On Ash Wednesday and being "dust."

*Please note, this is the view of the author and is not particularly representative of the views of DAFT and its members***

So, it's Ash Wednesday. "Remember that you are dust and unto dust you shall return.” The common thing a minister says as they make a cross on your forehead. Allow me to explain the distinction between what is meant by dust in Ash Wednesday, and what an atheist means when they quote Sagan's "You are starstuff."

So, for what it's worth, there are 2 creation stories in the bible and they tend to contradict eachother. Anyway, in the 2nd- less popular one, man is formed by god breathing life into dust. When it is said "remember you are dust," it's meant to remind you are nothing without the breath of a god. It's there to remind you, if not for god, you are a pile of dirt. At least in Catholicism, This is passively rubbed into your head (all pun intended) since you're a baby. This entire mess implies you are worthless and your body and your -finite- existence on earth equates to dust. They try to redeem this dangerous and demeaning concept by claiming it's your soul, and your eternal existence that matters, but heaven is a fairy-tale promise told to you to provide incentive to give the church money.

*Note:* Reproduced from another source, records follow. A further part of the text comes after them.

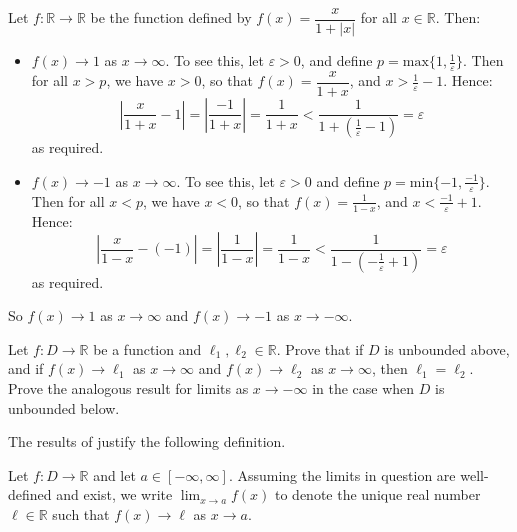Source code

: \begin{example}
Let $f : \mathbb{R} \to \mathbb{R}$ be the function defined by $f(x) = \dfrac{x}{1+|x|}$ for all $x \in \mathbb{R}$. Then:
\begin{itemize}
\item $f(x) \to 1$ as $x \to \infty$. To see this, let $\varepsilon > 0$, and define $p = \mathrm{max} \{ 1, \frac{1}{\varepsilon} \}$. Then for all $x > p$, we have $x>0$, so that $f(x) = \dfrac{x}{1+x}$, and $x > \frac{1}{\varepsilon} - 1$. Hence:
\[ \left| \frac{x}{1+x} - 1 \right| = \left| \frac{-1}{1+x} \right| = \frac{1}{1+x} < \frac{1}{1+ (\frac{1}{\varepsilon}-1) } = \varepsilon \]
as required.
\item $f(x) \to -1$ as $x \to \infty$. To see this, let $\varepsilon > 0$ and define $p = \mathrm{min} \{ -1, \frac{-1}{\varepsilon} \}$. Then for all $x < p$, we have $x<0$, so that $f(x) = \frac{1}{1-x}$, and $x < \frac{-1}{\varepsilon} + 1$. Hence:
\[ \left| \frac{x}{1-x} - (-1) \right| = \left| \frac{1}{1-x} \right| = \frac{1}{1-x} < \frac{1}{1-(-\frac{1}{\varepsilon}+1)} = \varepsilon  \]
as required.
\end{itemize}
So $f(x) \to 1$ as $x \to \infty$ and $f(x) \to -1$ as $x \to -\infty$.
\end{example}

\begin{exercise}
\label{exInfiniteLimitsOfFunctionsAreUnique}
Let $f : D \to \mathbb{R}$ be a function and $\ell_1, \ell_2 \in \mathbb{R}$. Prove that if $D$ is unbounded above, and if $f(x) \to \ell_1$ as $x \to \infty$ and $f(x) \to \ell_2$ as $x \to \infty$, then $\ell_1=\ell_2$. Prove the analogous result for limits as $x \to -\infty$ in the case when $D$ is unbounded below.
\end{exercise}

The results of  justify the following definition.

\begin{definition}
\label{defLimitOfFunctionNotation}
Let $f : D \to \mathbb{R}$ and let $a \in [-\infty, \infty]$. Assuming the limits in question are well-defined and exist, we write $\displaystyle \lim_{x \to a} f(x)$ to denote the unique real number $\ell \in \mathbb{R}$ such that $f(x) \to \ell$ as $x \to a$.
\end{definition}


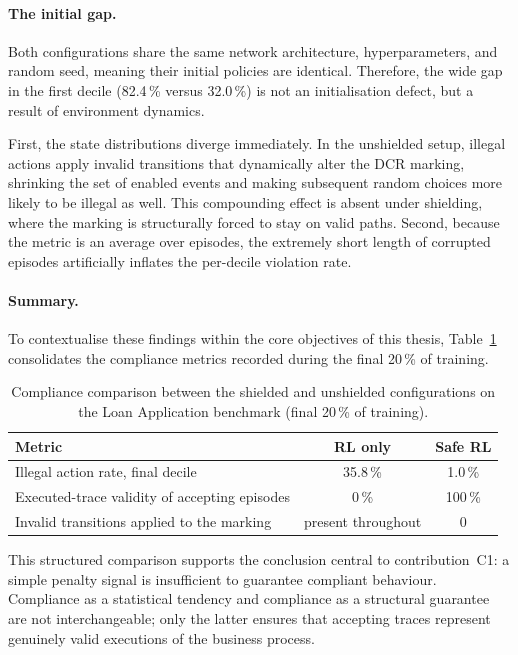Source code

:\paragraph{The initial gap.}
Both configurations share the same network architecture, hyperparameters, and random seed, meaning their initial policies are identical. Therefore, the wide gap in the first decile (82.4\,\% versus 32.0\,\%) is not an initialisation defect, but a result of environment dynamics.

First, the state distributions diverge immediately. In the unshielded setup, illegal actions apply invalid transitions that dynamically alter the DCR marking, shrinking the set of enabled events and making subsequent random choices more likely to be illegal as well. This compounding effect is absent under shielding, where the marking is structurally forced to stay on valid paths. Second, because the metric is an average over episodes, the extremely short length of corrupted episodes artificially inflates the per-decile violation rate.

\paragraph{Summary.}
To contextualise these findings within the core objectives of this thesis, Table~\ref{tab:ablation_compliance} consolidates the compliance metrics recorded during the final 20\,\% of training.

\begin{table}[H]
\centering
\caption{Compliance comparison between the shielded and unshielded configurations on the Loan Application benchmark (final 20\,\% of training).}
\label{tab:ablation_compliance}
\begin{tabular}{lcc}
\toprule
\textbf{Metric} & \textbf{\ac{RL} only} & \textbf{Safe \ac{RL}} \\
\midrule
Illegal action rate, final decile & 35.8\,\% & 1.0\,\% \\
Executed-trace validity of accepting episodes & 0\,\% & 100\,\% \\
Invalid transitions applied to the marking & present throughout & 0 \\
\bottomrule
\end{tabular}
\end{table}

This structured comparison supports the conclusion central to contribution~C1: a simple penalty signal is insufficient to guarantee compliant behaviour. Compliance as a statistical tendency and compliance as a structural guarantee are not interchangeable; only the latter ensures that accepting traces represent genuinely valid executions of the business process.

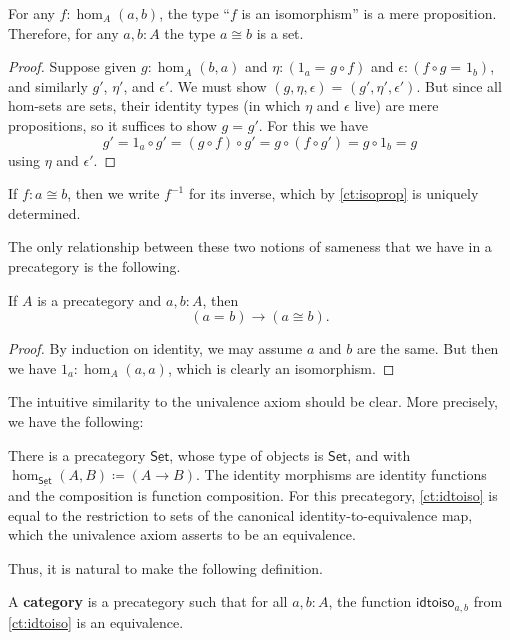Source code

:\documentclass{amsart}
\newcommand{\defeq}{\coloneqq}  %
\newcommand{\id}[3][]{\ensuremath{#2 =_{#1} #3}\xspace}
\renewcommand{\set}{\ensuremath{\mathsf{Set}}\xspace}
\newcommand{\uset}{\ensuremath{\underline{\set}}\xspace}
\theoremstyle{definition}
\theoremstyle{remark}
\numberwithin{equation}{section}
\newcommand{\inv}[1]{{#1}^{-1}}
\newcommand{\idtoiso}{\ensuremath{\mathsf{idtoiso}}\xspace}
\begin{document}
\begin{lem}\label{ct:isoprop}
  For any $f:\hom_A(a,b)$, the type ``$f$ is an isomorphism'' is a mere proposition.
  Therefore, for any $a,b:A$ the type $a\cong b$ is a set.
\end{lem}
\begin{proof}
  Suppose given $g:\hom_A(b,a)$ and $\eta:(\id{1_a}{g\circ f})$ and $\epsilon:(\id{f\circ g}{1_b})$, and similarly $g'$, $\eta'$, and $\epsilon'$.
We must show $\id{(g,\eta,\epsilon)}{(g',\eta',\epsilon')}$.
  But since all hom-sets are sets, their identity types (in which $\eta$ and $\epsilon$ live) are mere propositions, so it suffices to show $\id g {g'}$.
  For this we have
  \[g' = 1_a\circ g' = (g\circ f)\circ g' = g\circ (f\circ g') = g\circ 1_b = g\]
  using $\eta$ and $\epsilon'$.
\end{proof}

If $f:a\cong b$, then we write $\inv f$ for its inverse, which by \autoref{ct:isoprop} is uniquely determined.

The only relationship between these two notions of sameness that we have in a precategory is the following.

\begin{lem}\label{ct:idtoiso}
  If $A$ is a precategory and $a,b:A$, then
  \[(\id a b)\to (a \cong b).\]
\end{lem}
\begin{proof}
  By induction on identity, we may assume $a$ and $b$ are the same.
  But then we have $1_a:\hom_A(a,a)$, which is clearly an isomorphism.
\end{proof}

The intuitive similarity to the univalence axiom should be clear.
More precisely, we have the following:

\begin{eg}\label{ct:precatset}
  There is a precategory \uset, whose type of objects is \set, and with $\hom_{\uset}(A,B) \defeq (A\to B)$.
  The identity morphisms are identity functions and the composition is function composition.
  For this precategory, \autoref{ct:idtoiso} is equal to the restriction to sets of the canonical identity-to-equivalence map, which the univalence axiom asserts to be an equivalence.
\end{eg}

Thus, it is natural to make the following definition.

\begin{defn}\label{ct:category}
  A \textbf{category} is a precategory such that for all $a,b:A$, the function $\idtoiso_{a,b}$ from \autoref{ct:idtoiso} is an equivalence.
\end{defn}
\end{document}
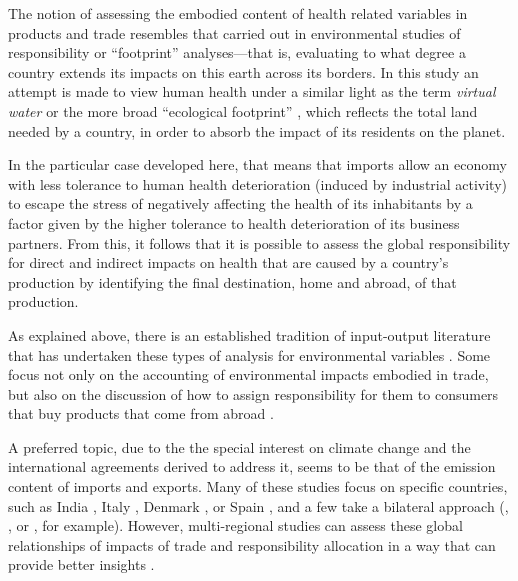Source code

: \documentclass[a4paper,12pt, ]{article}
\begin{document}



The notion of assessing the embodied content of health related variables in products and trade resembles that carried out in environmental studies of responsibility or ``footprint'' analyses---that is, evaluating to what degree a country extends its impacts on this earth across its borders. In this study an attempt is made to view human health under a similar light as the term \textit{virtual water} \citep{allanvirtual2003} or the more broad ``ecological footprint'' \citep{reesrevisiting1996,wackernagelour1996}, which reflects the total land needed by a country, in order to absorb the impact of its residents on the planet.

In the particular case developed here, that means that imports allow an economy with less tolerance to human health deterioration (induced by industrial activity) to escape the stress of negatively affecting the health of its inhabitants by a factor given by the higher tolerance to health deterioration of its business partners. From this, it follows that it is possible to assess the global responsibility for direct and indirect impacts on health that are caused by a country's production by identifying the final destination, home and abroad, of that production.

As explained above, there is an established tradition of input-output literature that has undertaken these types of analysis for environmental variables \citep{wiedmannexamining2007}. Some focus not only on the accounting of environmental impacts embodied in trade, but also on the discussion of how to assign responsibility for them to consumers that buy products that come from abroad \citep{steengeinputoutput1999,munksgaardco22001,gallegoconsistent2005,rodriguesdesigning2006,lenzenshared2007,rodriguesconsumer2008}. 

A preferred topic, due to the the special interest on climate change and the international agreements derived to address it, seems to be that of the emission content of imports and exports. Many of these studies focus on specific countries, such as India 
\citep{dietzenbacherempirical2007}, Italy \citep{mongelliglobal2006}, Denmark \citep{munksgaardco22001}, or Spain  
\citep{sanchezcholizco22004,serranodietz2010}, and a few take a bilateral approach (\citealp{rheechange2006}, \citealp{ackermancarbon2007}, or \citealp{normaneconomic2007}, for example). However, multi-regional studies can assess these global relationships of impacts of trade and responsibility allocation in a way that can provide better insights \citep{wiedmannallocating2006,turnerexamining2007}.
\end{document}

When the secular crowd makes the assertion that you come from the dust cloud of exploded stars, "star stuff." We always mention how special that makes you. You are not dirt: you are the product of massive and powerful universal forces that have worked out in a way to give you consciousness. In a way, it's the Universe coming together in an attempt to understand itself; You are not BELOW the "great consciousnesses" of the universe, you ARE the great consciousnesses of the universe. This is a gift to be cherished and loved, and NOTHING matters more than our short, but potentially beautiful, existence ON EARTH. You will not be around after death, you will eventually return to the dust you were formed from after the explosion of a star, but that is the end for you. It's a harsh reality, but it teaches you to cherish and love life in a way no religion could ever dream of.

Just because you came from dust, and will return to dust, does not mean you are dust now. You are unique, you are thinking, you are Human and do not deserve to be insulted and demeaned by ancient mythology.

</rant>

1 comment:

  1. Nicely done, Arthur. I have a daughter who will be graduating from DePaul next month. It just occurred to me that there will likely be a prayer at some point in the ceremony for which I'll be asked to stand. I am an atheist and have come to feel strongly that compliance with such requests out of politeness or respect is wrong. While I do not wish to cause my daughter any distress on her special day, I also feel I should be true to myself, or follow my conscience, if you will forgive the religious implication. Have you heard whether anyone else has similar concerns? I didn't know where to ask or whom to turn to.